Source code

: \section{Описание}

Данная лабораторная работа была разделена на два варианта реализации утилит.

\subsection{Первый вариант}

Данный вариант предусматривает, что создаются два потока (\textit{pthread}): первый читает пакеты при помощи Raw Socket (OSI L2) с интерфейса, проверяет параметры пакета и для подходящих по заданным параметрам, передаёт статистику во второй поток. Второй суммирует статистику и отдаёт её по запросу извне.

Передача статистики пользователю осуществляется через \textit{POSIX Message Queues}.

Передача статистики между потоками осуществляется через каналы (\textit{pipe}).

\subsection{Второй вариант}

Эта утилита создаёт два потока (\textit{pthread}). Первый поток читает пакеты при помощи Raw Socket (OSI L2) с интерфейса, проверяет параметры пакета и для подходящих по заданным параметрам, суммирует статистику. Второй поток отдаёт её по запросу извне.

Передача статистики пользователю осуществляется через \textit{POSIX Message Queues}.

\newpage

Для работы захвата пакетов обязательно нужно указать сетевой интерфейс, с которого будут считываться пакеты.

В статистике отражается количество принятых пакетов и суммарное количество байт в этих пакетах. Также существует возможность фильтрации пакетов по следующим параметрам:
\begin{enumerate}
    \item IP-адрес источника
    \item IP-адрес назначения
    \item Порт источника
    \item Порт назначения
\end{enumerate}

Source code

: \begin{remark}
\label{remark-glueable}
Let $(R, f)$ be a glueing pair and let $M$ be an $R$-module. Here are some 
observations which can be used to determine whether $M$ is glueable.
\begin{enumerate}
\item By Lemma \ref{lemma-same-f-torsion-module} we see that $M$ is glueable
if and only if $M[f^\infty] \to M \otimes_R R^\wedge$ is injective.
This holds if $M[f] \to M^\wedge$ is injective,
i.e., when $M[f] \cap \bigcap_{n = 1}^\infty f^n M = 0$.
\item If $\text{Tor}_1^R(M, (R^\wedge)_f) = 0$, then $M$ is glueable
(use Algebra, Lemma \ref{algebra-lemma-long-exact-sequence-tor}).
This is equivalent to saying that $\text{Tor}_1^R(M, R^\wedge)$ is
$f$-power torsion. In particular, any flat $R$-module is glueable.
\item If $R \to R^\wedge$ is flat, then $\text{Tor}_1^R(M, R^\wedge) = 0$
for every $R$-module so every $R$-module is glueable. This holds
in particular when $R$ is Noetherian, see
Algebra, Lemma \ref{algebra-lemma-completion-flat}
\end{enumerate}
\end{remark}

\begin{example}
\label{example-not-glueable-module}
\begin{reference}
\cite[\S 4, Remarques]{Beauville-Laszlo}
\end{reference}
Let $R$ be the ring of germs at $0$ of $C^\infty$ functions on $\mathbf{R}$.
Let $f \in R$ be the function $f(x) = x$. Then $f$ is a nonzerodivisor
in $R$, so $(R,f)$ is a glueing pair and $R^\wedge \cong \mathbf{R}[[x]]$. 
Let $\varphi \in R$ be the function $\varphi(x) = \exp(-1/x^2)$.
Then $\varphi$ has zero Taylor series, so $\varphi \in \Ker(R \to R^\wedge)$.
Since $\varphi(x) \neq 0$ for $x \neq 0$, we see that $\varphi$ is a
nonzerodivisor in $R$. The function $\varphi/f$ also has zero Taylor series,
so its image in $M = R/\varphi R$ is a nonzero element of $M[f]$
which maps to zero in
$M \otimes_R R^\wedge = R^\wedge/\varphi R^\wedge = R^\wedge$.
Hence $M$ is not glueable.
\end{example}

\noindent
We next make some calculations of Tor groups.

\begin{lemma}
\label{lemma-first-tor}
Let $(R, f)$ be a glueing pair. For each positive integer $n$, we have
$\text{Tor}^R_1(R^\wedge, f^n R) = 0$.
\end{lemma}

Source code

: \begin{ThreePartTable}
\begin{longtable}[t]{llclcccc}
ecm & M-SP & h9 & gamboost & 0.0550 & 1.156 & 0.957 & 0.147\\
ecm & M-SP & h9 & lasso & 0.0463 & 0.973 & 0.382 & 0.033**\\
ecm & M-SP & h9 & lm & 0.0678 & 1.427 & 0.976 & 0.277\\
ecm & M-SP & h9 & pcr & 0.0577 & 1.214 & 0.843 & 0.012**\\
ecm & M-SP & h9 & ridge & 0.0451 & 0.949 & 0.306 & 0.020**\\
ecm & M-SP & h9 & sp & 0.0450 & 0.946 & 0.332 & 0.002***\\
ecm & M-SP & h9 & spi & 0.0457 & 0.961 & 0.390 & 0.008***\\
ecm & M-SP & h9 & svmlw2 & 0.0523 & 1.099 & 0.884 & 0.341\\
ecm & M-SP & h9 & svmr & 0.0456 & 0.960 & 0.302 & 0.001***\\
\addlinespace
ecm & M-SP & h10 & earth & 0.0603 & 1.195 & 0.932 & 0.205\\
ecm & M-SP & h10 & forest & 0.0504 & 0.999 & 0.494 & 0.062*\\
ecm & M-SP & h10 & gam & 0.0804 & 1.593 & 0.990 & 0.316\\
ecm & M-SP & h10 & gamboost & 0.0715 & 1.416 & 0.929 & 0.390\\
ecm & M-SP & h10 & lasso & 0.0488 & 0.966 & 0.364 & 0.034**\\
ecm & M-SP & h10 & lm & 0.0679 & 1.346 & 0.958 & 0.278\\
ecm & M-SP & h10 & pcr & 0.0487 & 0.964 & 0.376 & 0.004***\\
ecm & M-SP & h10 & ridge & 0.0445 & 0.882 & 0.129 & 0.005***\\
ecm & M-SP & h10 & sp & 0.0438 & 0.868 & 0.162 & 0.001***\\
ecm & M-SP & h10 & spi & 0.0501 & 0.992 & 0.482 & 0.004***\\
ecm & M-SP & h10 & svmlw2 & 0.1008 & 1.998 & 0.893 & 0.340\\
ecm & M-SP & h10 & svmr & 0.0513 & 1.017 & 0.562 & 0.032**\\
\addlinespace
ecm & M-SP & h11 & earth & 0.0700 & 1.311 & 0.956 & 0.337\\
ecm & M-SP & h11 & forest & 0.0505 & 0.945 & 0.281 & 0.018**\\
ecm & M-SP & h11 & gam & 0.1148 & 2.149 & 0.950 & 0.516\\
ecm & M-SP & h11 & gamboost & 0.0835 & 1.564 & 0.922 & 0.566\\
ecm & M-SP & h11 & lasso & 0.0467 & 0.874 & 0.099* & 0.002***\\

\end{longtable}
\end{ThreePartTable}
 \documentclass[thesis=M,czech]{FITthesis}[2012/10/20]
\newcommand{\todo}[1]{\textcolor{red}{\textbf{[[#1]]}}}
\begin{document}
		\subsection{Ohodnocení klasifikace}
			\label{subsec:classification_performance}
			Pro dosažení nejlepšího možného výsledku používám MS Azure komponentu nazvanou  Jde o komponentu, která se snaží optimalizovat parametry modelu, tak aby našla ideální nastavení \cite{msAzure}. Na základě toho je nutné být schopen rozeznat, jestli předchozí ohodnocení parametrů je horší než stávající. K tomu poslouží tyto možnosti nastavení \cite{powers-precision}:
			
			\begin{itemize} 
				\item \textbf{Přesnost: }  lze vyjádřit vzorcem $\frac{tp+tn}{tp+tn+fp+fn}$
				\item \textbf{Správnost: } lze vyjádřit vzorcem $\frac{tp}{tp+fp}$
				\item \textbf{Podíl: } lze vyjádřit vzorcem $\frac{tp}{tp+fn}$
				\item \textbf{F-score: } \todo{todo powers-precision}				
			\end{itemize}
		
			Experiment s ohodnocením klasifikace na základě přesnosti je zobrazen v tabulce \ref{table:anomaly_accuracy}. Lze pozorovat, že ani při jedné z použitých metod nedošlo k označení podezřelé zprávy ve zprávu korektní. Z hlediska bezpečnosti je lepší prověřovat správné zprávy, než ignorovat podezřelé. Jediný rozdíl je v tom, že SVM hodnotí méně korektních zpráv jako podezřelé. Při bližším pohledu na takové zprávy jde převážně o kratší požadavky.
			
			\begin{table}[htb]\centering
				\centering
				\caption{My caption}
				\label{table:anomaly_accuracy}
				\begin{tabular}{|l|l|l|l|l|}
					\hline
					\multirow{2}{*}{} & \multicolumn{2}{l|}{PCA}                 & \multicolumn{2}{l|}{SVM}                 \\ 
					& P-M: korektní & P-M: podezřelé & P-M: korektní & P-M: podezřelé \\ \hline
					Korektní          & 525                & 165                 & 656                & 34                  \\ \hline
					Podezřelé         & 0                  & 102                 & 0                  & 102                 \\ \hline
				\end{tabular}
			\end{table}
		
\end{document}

PROBLEM STATEMENT. Look through the records above for the string "wedge", then copy every line that has it.

RESULT.
if and only if $M[f^\infty] \to M \otimes_R R^\wedge$ is injective.
This holds if $M[f] \to M^\wedge$ is injective,
\item If $\text{Tor}_1^R(M, (R^\wedge)_f) = 0$, then $M$ is glueable
This is equivalent to saying that $\text{Tor}_1^R(M, R^\wedge)$ is
\item If $R \to R^\wedge$ is flat, then $\text{Tor}_1^R(M, R^\wedge) = 0$
in $R$, so $(R,f)$ is a glueing pair and $R^\wedge \cong \mathbf{R}[[x]]$. 
Then $\varphi$ has zero Taylor series, so $\varphi \in \Ker(R \to R^\wedge)$.
$M \otimes_R R^\wedge = R^\wedge/\varphi R^\wedge = R^\wedge$.
$\text{Tor}^R_1(R^\wedge, f^n R) = 0$.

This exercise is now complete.